If pictures are present, leave them out, and copy the data word for word.
- - -
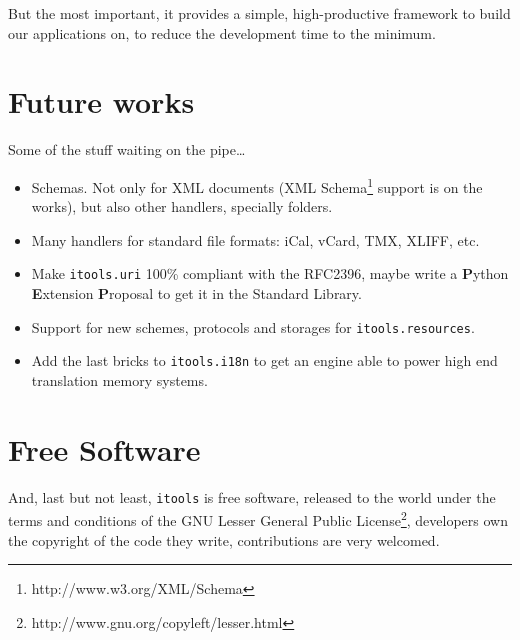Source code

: But the most important, it provides a simple, high-productive framework
to build our applications on, to reduce the development time to the
minimum.

\section{Future works}

Some of the stuff waiting on the pipe\ldots

\begin{itemize}
  \item Schemas. Not only for XML documents (XML
    Schema\footnote{http://www.w3.org/XML/Schema} support is on the works),
    but also other handlers, specially folders.

  \item Many handlers for standard file formats: iCal, vCard, TMX, XLIFF, etc.

  \item Make {\tt itools.uri} 100\% compliant with the RFC2396,
    maybe write a {\bf P}ython {\bf E}xtension {\bf P}roposal to
    get it in the Standard Library.

  \item Support for new schemes, protocols and storages for
    {\tt itools.resources}.

  \item Add the last bricks to {\tt itools.i18n} to get an engine able
    to power high end translation memory systems.
\end{itemize}


\section{Free Software}

And, last but not least, {\tt itools} is free software, released to the
world under the terms and conditions of the GNU Lesser General Public
License\footnote{http://www.gnu.org/copyleft/lesser.html}, developers
own the copyright of the code they write, contributions are very welcomed.
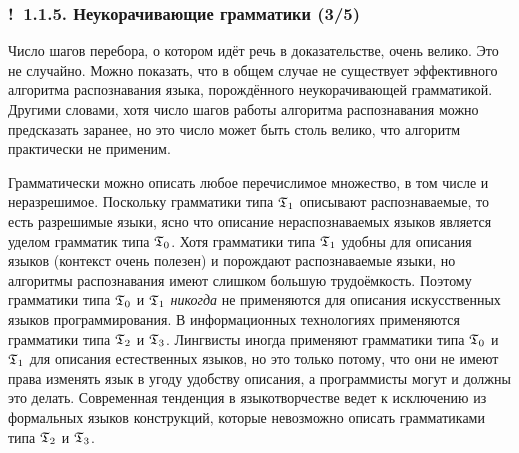 \documentclass[mathserif,12pt,aspectratio=169]{beamer}
\def\emразделенной{\em разделенной}
\def\em#1{\it\color{blue}#1}
\def\Ok{{\color{green}\textbf{!}\ }}
\begin{document}
\begin{frame}
\frametitle{\Ok 1.1.5. Неукорачивающие грамматики (3/5)}
\begin{remark}
Число шагов перебора,
о котором идёт речь в доказательстве,
очень велико.
Это не случайно.
Можно показать, что в общем случае не существует эффективного
алгоритма распознавания языка, порождённого неукорачивающей
грамматикой. Другими словами, хотя число шагов работы алгоритма
распознавания можно предсказать заранее, но это число
может быть столь велико, что алгоритм практически не применим.
\end{remark}


\begin{digress}
Грамматически можно
описать любое перечислимое множество, в том числе и неразрешимое.
Поскольку грамматики типа $\frak{T}_1$ описывают распознаваемые, то есть
разрешимые языки, ясно что описание нераспознаваемых языков
является уделом грамматик типа $\frak{T}_0$. Хотя грамматики типа $\frak{T}_1$
удобны для описания языков (контекст очень полезен)
и порождают распознаваемые языки,
но алгоритмы распознавания имеют слишком
большую трудоёмкость. Поэтому грамматики
типа $\frak{T}_0$ и $\frak{T}_1$ {\em никогда} не применяются для описания
искусственных языков программирования.
В информационных технологиях
применяются грамматики типа $\frak{T}_2$ и $\frak{T}_3$.
Лингвисты иногда применяют грамматики
типа $\frak{T}_0$ и $\frak{T}_1$ для описания естественных языков,
но это только потому, что они не имеют права
изменять язык в угоду удобству описания,
а программисты могут и должны это делать.
Современная тенденция в языкотворчестве
ведет к исключению из формальных языков конструкций,
которые невозможно описать грамматиками типа $\frak{T}_2$ и $\frak{T}_3$.
\end{digress}

\end{frame}
\end{document}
- - -
**Reply to the task:**
Source code

: But the most important, it provides a simple, high-productive framework
to build our applications on, to reduce the development time to the
minimum.

\section{Future works}

Some of the stuff waiting on the pipe\ldots

\begin{itemize}
  \item Schemas. Not only for XML documents (XML
    Schema\footnote{http://www.w3.org/XML/Schema} support is on the works),
    but also other handlers, specially folders.

  \item Many handlers for standard file formats: iCal, vCard, TMX, XLIFF, etc.

  \item Make {\tt itools.uri} 100\% compliant with the RFC2396,
    maybe write a {\bf P}ython {\bf E}xtension {\bf P}roposal to
    get it in the Standard Library.

  \item Support for new schemes, protocols and storages for
    {\tt itools.resources}.

  \item Add the last bricks to {\tt itools.i18n} to get an engine able
    to power high end translation memory systems.
\end{itemize}


\section{Free Software}

And, last but not least, {\tt itools} is free software, released to the
world under the terms and conditions of the GNU Lesser General Public
License\footnote{http://www.gnu.org/copyleft/lesser.html}, developers
own the copyright of the code they write, contributions are very welcomed.
 \documentclass[mathserif,12pt,aspectratio=169]{beamer}
\def\emразделенной{\em разделенной}
\def\em#1{\it\color{blue}#1}
\def\Ok{{\color{green}\textbf{!}\ }}
\begin{document}
\begin{frame}
\frametitle{\Ok 1.1.5. Неукорачивающие грамматики (3/5)}
\begin{remark}
Число шагов перебора,
о котором идёт речь в доказательстве,
очень велико.
Это не случайно.
Можно показать, что в общем случае не существует эффективного
алгоритма распознавания языка, порождённого неукорачивающей
грамматикой. Другими словами, хотя число шагов работы алгоритма
распознавания можно предсказать заранее, но это число
может быть столь велико, что алгоритм практически не применим.
\end{remark}


\begin{digress}
Грамматически можно
описать любое перечислимое множество, в том числе и неразрешимое.
Поскольку грамматики типа $\frak{T}_1$ описывают распознаваемые, то есть
разрешимые языки, ясно что описание нераспознаваемых языков
является уделом грамматик типа $\frak{T}_0$. Хотя грамматики типа $\frak{T}_1$
удобны для описания языков (контекст очень полезен)
и порождают распознаваемые языки,
но алгоритмы распознавания имеют слишком
большую трудоёмкость. Поэтому грамматики
типа $\frak{T}_0$ и $\frak{T}_1$ {\em никогда} не применяются для описания
искусственных языков программирования.
В информационных технологиях
применяются грамматики типа $\frak{T}_2$ и $\frak{T}_3$.
Лингвисты иногда применяют грамматики
типа $\frak{T}_0$ и $\frak{T}_1$ для описания естественных языков,
но это только потому, что они не имеют права
изменять язык в угоду удобству описания,
а программисты могут и должны это делать.
Современная тенденция в языкотворчестве
ведет к исключению из формальных языков конструкций,
которые невозможно описать грамматиками типа $\frak{T}_2$ и $\frak{T}_3$.
\end{digress}

\end{frame}
\end{document}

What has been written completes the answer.